Several patients who say they suffered kidney damage after taking OsmoPrep are suing Salix Pharmaceuticals, the maker of the popular oral sodium phosphate (OSP) tablets used as a bowel cleanser before colonoscopies. In many cases the gastroenterologist and the endoscopy center are also named as defendents.
Ten lawsuits have been filed against Salix Pharmaceuticals, and none have been decided by a judge or jury yet, says Charles Hurd, an attorney with the Houston law firm of Fulbright & Jawarski, which is representing Salix in the lawsuits. Mr. Hurd wouldn't comment on the specifics of the cases since they are pending litigation. "OsmoPrep is safe and effective when used as directed," he said in an e-mail. In court documents filed this month the company denies any allegations of negligence.
Many of the lawsuits have been filed by patients who took OsmoPrep before December 2008, when the FDA began requiring a black box warning on the packages of the prescription-only OsmoPrep and Visicol products sold by Salix, based in Morrisville, N.C.
The black box warns of greater risk for patients with "increased age," hypovolemia, bowel obstruction, active colitis, kidney disease, and patients taking diuretics, angiotensin-converting enzyme inhibitors, angiotensin receptor blockers, and in some cases, NSAIDs.
In a suit filed in U.S. District Court for the Northern Mississippi Delta, Christine Buxton, of Southhaven, Miss., claims that she suffered kidney damage in 2007 after taking OsmoPrep before a routine colonoscopy. "Her kidneys totally shut down, and she's been on dialysis," says her attorney, Zach Butterworth, of the Hesse & Butterworth law firm in Bay St.
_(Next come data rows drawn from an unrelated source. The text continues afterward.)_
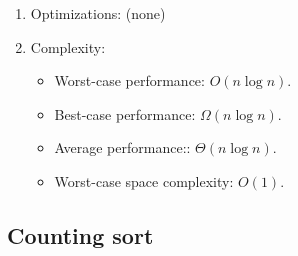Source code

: \documentclass[12pt]{article}
\begin{document}
\begin{enumerate}
        \item Optimizations: (none)
        \item Complexity:
        \begin{itemize}
            \item Worst-case performance: $O(n\log n)$.
            \item Best-case performance: $\Omega(n\log n)$.
            \item Average performance:: $\Theta(n\log n)$.
            \item Worst-case space complexity: $O(1)$.
        \end{itemize}
    \end{enumerate}

    \subsection{Counting sort}
\end{document}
Louis, Miss.
The lawsuit filed in June 2009 claims that that Salix, Ms. Buxton's gastroenterologist, Eric Ormseth, MD, and the Gastroenterology Center of the Midsouth, in Germantown, Tenn., knew about the danger that OsmoPrep posed. "It was pretty well-known in the medical community," says Mr. Butterworth.
In court documents, Dr. Ormseth and the endoscopy center deny their negligence and claim that Ms. Butxon received care above the standard of care. The attorney for Dr. Ormseth and the endoscopy center declined to comment on the case.
OSP has been associated with acute kidney injury since 2005. After a study published in April 2008, researchers at Texas A&M University suggested that its use should be discouraged in elderly patients. Between 2006 and mid-December 2008, the FDA received 20 reports of kidney damage associated with OsmoPrep.
"We cannot rule out, however, that some of these patients were dehydrated prior to ingestion of OSP products or they did not drink sufficient fluids after ingesting OSP products," said Janet Woodcock, MD, director of the FDA's Center for Drug Evaluation and Research, in a 2008 statement regarding OsmoPrep's black box warning.
The lawsuits could be a class action suit in the making. Litigation will be going on "for years," says Paul Rheingold, an attorney from the firm Rheingold, Valet, Rheingold, Shkolnik & McCartney in New York, which is representing 4 plaintiffs in North Carolina who took OsmoPrep before the black box warning was required. "This is just ramping up."